Work task |
Nothing but the exact lines from the one containing "- https://swift.org/blog/swift-3-0-preview-1-released/ <br/>" through the last line of the records below belongs in your answer.

Information given |
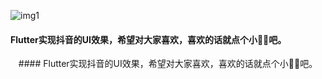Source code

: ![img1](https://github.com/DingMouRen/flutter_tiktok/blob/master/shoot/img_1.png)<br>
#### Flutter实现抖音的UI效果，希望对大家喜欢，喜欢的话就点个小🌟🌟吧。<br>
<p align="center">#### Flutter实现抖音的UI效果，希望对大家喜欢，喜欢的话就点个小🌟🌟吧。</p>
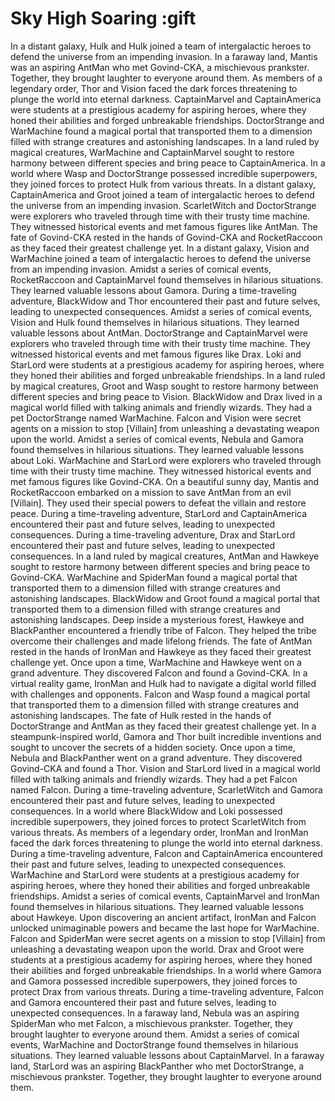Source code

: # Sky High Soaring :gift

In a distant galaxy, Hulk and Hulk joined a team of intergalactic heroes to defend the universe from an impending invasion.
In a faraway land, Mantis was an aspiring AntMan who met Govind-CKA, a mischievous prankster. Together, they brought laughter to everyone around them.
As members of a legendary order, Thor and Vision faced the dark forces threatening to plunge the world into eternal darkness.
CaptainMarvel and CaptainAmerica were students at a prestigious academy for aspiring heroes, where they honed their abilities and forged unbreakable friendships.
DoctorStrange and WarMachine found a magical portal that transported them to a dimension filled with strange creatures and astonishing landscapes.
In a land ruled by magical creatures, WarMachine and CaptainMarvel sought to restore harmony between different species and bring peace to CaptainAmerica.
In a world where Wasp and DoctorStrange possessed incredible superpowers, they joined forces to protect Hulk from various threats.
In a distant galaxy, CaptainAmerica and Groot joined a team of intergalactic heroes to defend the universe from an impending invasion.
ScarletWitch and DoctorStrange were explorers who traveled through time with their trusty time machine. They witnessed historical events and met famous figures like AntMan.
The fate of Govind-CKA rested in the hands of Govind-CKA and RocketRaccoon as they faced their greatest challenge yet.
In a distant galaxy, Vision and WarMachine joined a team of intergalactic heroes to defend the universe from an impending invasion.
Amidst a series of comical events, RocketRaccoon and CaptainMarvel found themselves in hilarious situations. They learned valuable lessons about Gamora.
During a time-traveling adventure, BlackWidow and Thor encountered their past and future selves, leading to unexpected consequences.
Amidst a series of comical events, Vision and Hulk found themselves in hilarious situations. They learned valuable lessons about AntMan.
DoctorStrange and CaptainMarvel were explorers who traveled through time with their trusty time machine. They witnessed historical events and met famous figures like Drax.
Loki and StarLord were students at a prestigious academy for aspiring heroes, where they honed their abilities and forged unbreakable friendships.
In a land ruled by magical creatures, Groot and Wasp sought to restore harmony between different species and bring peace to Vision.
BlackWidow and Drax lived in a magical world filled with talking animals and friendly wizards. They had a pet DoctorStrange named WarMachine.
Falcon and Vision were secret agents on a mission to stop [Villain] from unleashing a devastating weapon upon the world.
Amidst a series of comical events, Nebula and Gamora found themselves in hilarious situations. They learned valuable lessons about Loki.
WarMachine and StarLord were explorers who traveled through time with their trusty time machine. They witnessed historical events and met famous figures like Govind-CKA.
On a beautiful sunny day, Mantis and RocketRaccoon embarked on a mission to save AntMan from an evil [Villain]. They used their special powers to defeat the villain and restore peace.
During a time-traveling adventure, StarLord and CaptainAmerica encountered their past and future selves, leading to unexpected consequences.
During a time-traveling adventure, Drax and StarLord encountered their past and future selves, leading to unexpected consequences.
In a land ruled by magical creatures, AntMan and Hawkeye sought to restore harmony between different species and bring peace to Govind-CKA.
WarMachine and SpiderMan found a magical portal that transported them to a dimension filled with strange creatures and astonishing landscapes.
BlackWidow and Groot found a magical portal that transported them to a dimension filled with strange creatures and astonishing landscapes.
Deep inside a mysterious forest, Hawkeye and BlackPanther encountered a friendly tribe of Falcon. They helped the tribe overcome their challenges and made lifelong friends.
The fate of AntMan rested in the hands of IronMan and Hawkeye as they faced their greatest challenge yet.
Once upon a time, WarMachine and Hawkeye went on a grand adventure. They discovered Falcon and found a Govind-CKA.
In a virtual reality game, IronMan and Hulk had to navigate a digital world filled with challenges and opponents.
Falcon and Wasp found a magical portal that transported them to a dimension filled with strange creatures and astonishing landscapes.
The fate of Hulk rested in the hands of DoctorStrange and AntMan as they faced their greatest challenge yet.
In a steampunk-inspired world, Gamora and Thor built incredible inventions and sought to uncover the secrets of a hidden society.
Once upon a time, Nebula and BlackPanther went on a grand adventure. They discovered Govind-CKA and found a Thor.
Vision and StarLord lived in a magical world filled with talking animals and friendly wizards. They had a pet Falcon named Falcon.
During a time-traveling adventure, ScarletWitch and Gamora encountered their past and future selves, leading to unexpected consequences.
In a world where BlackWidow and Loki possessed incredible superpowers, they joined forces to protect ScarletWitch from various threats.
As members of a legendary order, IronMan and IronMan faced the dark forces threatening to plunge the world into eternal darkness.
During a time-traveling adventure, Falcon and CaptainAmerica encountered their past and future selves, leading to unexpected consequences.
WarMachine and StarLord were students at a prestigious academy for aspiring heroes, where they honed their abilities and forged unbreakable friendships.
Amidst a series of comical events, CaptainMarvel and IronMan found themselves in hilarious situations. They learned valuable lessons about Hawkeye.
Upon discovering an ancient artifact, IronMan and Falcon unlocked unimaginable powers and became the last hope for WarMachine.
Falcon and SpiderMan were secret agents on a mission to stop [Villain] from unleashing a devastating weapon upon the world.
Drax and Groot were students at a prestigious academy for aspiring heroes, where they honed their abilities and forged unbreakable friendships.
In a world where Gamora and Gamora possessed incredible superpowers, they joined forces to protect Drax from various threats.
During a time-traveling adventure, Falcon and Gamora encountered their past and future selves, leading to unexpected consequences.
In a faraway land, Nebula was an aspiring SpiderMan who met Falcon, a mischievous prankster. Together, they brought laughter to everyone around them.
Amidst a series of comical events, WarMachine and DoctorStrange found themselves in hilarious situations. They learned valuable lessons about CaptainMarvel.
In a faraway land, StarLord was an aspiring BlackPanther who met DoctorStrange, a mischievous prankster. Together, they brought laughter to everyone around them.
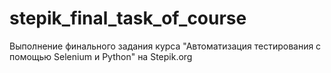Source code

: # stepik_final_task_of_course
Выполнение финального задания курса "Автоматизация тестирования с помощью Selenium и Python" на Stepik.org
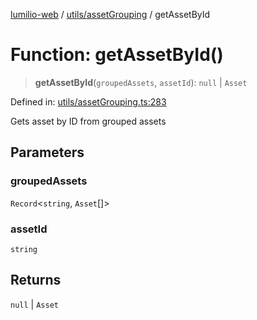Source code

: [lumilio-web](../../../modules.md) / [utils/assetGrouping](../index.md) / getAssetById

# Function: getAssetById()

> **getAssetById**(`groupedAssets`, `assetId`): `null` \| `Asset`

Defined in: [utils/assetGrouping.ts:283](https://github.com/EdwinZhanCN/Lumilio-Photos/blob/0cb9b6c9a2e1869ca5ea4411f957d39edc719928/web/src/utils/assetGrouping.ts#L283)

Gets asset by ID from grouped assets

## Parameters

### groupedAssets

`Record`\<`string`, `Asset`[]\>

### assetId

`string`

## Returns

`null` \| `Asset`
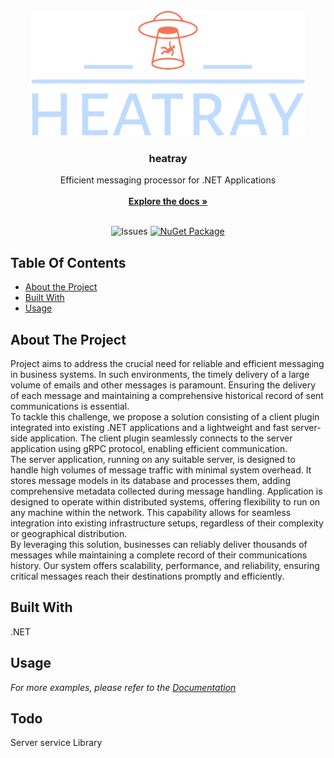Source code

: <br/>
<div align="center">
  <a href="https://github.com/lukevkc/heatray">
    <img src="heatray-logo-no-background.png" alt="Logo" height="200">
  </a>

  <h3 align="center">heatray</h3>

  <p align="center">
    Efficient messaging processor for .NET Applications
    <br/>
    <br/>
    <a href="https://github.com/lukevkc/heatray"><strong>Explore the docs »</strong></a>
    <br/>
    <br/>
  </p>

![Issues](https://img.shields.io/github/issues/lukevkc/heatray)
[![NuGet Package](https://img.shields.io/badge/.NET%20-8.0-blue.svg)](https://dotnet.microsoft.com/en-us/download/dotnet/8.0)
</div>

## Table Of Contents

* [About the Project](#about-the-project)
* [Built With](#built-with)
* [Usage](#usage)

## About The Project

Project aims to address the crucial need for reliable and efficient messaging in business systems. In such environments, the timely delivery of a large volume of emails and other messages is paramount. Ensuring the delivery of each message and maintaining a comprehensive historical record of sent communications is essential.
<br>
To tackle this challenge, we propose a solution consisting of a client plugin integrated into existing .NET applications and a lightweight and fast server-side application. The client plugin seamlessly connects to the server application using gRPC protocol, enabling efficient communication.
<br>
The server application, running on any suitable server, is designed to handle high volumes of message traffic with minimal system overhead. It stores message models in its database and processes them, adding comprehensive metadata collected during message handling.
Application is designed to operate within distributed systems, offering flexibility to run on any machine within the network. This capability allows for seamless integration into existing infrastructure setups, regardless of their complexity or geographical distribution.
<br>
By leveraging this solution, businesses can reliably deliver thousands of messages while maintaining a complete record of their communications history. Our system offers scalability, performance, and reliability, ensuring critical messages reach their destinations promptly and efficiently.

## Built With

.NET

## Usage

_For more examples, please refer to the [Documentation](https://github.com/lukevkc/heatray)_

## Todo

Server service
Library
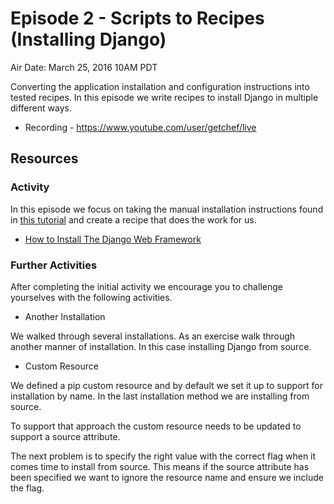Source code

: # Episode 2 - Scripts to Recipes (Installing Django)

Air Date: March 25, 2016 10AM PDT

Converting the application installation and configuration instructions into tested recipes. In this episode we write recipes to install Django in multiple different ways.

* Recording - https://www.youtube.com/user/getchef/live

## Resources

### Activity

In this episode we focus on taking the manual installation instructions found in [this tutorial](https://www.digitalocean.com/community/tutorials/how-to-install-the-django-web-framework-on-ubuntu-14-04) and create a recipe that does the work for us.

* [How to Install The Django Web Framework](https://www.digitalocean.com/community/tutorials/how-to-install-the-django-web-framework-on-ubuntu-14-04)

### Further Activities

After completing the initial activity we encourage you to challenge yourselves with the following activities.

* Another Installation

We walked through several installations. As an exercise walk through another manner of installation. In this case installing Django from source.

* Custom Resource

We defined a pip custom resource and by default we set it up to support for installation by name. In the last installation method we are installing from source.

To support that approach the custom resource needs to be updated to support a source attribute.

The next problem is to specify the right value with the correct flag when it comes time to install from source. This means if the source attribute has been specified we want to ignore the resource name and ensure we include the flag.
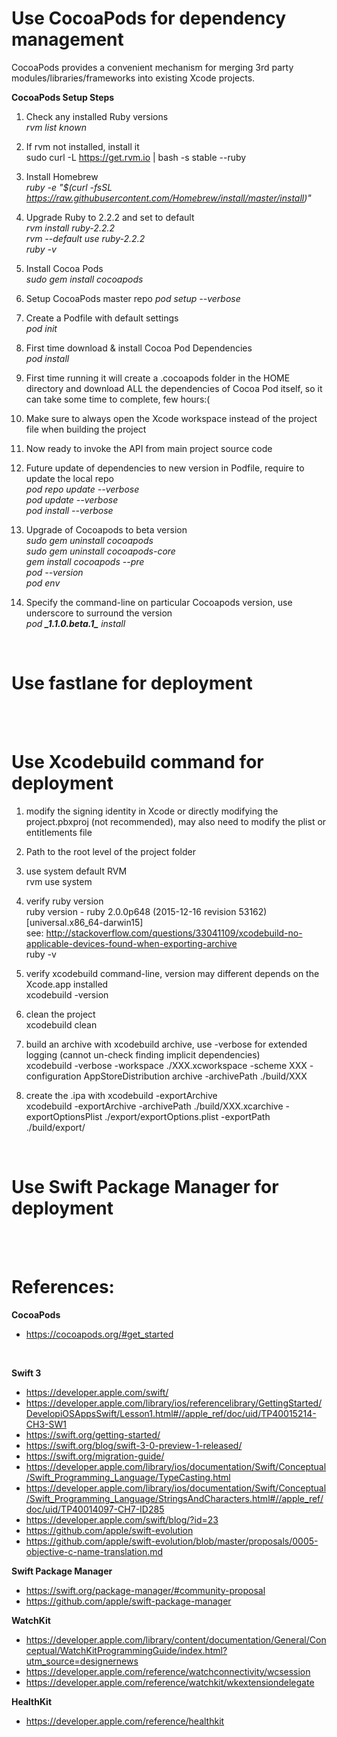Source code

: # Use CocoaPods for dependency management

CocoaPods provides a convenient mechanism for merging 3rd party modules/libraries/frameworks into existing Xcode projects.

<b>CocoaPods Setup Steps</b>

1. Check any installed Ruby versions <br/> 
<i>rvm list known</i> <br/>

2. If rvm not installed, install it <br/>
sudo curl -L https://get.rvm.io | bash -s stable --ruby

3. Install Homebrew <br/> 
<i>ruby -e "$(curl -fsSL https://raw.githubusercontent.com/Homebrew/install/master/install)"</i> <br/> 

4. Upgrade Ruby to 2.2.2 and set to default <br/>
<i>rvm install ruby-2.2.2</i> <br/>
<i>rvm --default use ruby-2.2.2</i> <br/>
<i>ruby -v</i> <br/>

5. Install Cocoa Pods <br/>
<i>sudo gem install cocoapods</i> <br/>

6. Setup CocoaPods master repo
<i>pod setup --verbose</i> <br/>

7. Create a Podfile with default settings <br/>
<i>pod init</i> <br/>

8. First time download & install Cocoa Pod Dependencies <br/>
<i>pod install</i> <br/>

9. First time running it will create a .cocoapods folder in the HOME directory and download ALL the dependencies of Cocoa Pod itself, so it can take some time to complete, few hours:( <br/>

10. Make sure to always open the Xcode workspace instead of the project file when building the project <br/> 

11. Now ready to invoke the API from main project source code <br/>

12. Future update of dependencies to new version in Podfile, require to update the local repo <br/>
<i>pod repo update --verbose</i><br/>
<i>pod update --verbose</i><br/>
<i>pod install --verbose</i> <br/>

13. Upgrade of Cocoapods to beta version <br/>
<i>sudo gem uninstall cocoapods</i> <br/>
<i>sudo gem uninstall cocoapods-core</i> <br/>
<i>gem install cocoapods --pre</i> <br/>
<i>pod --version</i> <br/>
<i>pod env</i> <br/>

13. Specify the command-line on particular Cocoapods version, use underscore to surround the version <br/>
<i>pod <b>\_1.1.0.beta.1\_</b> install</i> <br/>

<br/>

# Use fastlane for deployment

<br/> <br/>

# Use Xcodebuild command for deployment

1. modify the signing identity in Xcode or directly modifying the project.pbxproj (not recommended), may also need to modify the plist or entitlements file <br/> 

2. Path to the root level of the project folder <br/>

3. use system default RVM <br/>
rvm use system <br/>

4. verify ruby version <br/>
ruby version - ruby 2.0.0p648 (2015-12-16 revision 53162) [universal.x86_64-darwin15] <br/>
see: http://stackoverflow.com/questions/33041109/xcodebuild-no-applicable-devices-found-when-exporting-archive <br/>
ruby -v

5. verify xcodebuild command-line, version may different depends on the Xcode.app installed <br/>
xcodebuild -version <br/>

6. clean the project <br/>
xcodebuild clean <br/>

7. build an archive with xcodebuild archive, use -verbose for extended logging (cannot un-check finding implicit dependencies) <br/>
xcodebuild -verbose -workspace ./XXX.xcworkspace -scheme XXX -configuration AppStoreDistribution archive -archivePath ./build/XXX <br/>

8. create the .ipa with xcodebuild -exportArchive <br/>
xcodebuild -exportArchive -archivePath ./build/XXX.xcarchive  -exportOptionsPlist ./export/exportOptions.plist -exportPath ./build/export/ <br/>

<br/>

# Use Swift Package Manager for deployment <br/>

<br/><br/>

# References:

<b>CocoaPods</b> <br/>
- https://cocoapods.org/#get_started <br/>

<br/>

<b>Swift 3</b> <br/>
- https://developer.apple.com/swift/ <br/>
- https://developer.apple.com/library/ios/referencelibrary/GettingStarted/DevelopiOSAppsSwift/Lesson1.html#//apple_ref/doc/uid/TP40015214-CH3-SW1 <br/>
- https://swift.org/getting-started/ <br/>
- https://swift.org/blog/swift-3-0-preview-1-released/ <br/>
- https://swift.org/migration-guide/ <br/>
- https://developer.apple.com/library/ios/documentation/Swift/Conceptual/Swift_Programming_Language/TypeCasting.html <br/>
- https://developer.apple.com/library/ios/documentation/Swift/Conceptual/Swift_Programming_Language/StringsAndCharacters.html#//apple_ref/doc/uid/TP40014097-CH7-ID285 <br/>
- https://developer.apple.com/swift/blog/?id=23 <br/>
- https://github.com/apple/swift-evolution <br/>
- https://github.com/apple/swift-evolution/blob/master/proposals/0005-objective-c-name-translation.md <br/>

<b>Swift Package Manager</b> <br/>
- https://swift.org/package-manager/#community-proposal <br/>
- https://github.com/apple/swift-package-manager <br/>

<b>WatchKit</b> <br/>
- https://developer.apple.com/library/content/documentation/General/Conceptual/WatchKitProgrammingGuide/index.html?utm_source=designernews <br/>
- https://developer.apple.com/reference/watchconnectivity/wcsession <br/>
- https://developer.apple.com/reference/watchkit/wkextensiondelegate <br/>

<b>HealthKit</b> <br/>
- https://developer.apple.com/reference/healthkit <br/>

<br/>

Written solution |
- https://swift.org/blog/swift-3-0-preview-1-released/ <br/>
- https://swift.org/migration-guide/ <br/>
- https://developer.apple.com/library/ios/documentation/Swift/Conceptual/Swift_Programming_Language/TypeCasting.html <br/>
- https://developer.apple.com/library/ios/documentation/Swift/Conceptual/Swift_Programming_Language/StringsAndCharacters.html#//apple_ref/doc/uid/TP40014097-CH7-ID285 <br/>
- https://developer.apple.com/swift/blog/?id=23 <br/>
- https://github.com/apple/swift-evolution <br/>
- https://github.com/apple/swift-evolution/blob/master/proposals/0005-objective-c-name-translation.md <br/>

<b>Swift Package Manager</b> <br/>
- https://swift.org/package-manager/#community-proposal <br/>
- https://github.com/apple/swift-package-manager <br/>

<b>WatchKit</b> <br/>
- https://developer.apple.com/library/content/documentation/General/Conceptual/WatchKitProgrammingGuide/index.html?utm_source=designernews <br/>
- https://developer.apple.com/reference/watchconnectivity/wcsession <br/>
- https://developer.apple.com/reference/watchkit/wkextensiondelegate <br/>

<b>HealthKit</b> <br/>
- https://developer.apple.com/reference/healthkit <br/>

<br/>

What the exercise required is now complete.